Por su culpa ahora os estoy hablando desde tierra firme. Con lo bien que estaba por los aires.
¡Puta viento!
Le he visto aparecer entre las nubes, gordo y rollizo, y ¡BUF!, ha lanzado sus enfados contra mi. El viento se ha portado mal, muy mal... y yo no le he hecho nada.
Mi avioneta, que es una jabata en el mundo de las avionetas, está preparada para resistir los enfados de viento; pero claro, esta vez nos han pillado por sorpresa.
Un par de golpes de volante, cara de susto y tensión... pero nada, la avioneta se ha desestabilizado y ha empezado a girar.
He podido evitar una muerte, la mia (tras muchas vueltas he vuelto a poner la avioneta del derecho); pero no he podido evitar algo mucho peor.

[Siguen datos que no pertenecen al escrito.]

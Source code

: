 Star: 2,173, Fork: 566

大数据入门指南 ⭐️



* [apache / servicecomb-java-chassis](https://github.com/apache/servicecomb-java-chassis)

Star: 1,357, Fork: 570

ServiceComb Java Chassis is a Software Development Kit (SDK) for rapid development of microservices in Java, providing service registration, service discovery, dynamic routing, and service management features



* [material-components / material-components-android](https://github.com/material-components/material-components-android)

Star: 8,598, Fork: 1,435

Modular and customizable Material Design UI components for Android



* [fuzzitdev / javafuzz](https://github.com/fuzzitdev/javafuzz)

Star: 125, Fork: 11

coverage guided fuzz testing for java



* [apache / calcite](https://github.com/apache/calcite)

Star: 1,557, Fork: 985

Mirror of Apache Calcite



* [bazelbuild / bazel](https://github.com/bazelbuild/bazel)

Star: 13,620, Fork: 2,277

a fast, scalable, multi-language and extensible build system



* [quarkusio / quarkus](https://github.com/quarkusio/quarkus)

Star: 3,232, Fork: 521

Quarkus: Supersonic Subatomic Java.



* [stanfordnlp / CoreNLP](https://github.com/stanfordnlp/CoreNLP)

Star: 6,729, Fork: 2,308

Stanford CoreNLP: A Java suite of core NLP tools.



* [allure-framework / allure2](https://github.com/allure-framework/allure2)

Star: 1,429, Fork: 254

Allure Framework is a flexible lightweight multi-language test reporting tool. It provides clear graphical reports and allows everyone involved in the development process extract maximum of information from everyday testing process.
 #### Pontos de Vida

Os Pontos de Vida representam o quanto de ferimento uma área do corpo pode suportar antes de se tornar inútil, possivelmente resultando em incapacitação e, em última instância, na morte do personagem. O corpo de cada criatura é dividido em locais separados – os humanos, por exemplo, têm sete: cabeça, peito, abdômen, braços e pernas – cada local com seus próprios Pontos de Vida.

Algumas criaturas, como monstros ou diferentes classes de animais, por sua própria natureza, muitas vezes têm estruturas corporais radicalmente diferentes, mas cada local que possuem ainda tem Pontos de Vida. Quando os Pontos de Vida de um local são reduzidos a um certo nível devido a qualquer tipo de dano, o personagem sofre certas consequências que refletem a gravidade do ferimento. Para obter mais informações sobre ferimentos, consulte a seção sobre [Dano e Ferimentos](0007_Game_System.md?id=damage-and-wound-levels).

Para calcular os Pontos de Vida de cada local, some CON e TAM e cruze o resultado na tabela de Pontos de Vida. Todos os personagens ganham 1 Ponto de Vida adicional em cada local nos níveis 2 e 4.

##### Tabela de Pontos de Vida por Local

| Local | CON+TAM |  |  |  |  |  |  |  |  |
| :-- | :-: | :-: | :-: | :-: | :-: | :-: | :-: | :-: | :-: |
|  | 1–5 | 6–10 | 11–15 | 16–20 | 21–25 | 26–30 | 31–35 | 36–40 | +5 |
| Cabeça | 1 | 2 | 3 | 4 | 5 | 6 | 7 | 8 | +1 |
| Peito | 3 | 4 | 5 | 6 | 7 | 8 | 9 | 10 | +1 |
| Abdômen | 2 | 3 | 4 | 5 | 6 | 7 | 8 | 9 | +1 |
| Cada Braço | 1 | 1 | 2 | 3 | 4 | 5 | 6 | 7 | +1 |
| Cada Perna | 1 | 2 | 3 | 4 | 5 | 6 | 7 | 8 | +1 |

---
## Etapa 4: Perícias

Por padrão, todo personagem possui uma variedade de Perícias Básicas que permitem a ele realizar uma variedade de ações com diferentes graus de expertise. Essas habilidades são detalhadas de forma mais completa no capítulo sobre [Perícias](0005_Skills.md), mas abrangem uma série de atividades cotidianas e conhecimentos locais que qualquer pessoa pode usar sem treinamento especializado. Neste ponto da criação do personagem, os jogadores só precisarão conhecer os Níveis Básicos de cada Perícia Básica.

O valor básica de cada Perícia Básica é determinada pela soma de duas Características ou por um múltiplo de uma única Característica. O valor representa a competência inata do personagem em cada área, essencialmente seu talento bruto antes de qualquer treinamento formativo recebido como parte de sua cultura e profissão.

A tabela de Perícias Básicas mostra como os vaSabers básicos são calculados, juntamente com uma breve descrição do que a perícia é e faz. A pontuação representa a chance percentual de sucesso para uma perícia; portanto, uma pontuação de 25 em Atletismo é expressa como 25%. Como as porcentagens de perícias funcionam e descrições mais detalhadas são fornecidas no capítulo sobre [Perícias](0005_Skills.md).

Con tanto giro, mi maleta se ha abierto... ¡¡¡¡Y SE ME HAN CAÍDO TODAS MIS COSAS!!!
Puedo vivir sin bragas y desodorante... pero ¿Y sin mi abanico que ahuyenta lo triste?, ¿Y sin mi peine?, ¿Y sin la muñeca de trapo?
En mi maleta llevaba todo lo que más quiero en mi vida. Yo no soy nada sin mis objetos preferidos. He vivido momentos de verdad muy melodramáticos.
¡Puta viento!
Como sin mis objetos no puedo vivir he tenido que bajar a tierra. He aparcado la avioneta y he pisado tierra firme. La maleta se ha abierto justo cuando sobrevolaba este pedazo de tierra firme... por cierto:
¿Dónde estoy? No hay ningún cartel que de la bienvenida, ni ningún enano con sombrero de copa está aquí para saludarme... solo hay tierra, mar, rocas, mar, un faro, mar, una planta, mar... Mar, mar, mar... Parece que estoy en una isla.
La isla...”dónde Chi perdió sus cosas”... no... “del viento y el faro”... no... “de las rocas”... no.... “perdida en la inmensidad”... no... Joder, no encuentro nombre para este lugar, tendré que llamarle la isla sin nombre.
¡Puta viento! Por su culpa ahora estoy en esta isla sin nombre. No me queda más remedio que ponerme ya a buscar todos mis objetos perdidos. Cuanto antes los encuentre, antes podré seguir mi viaje.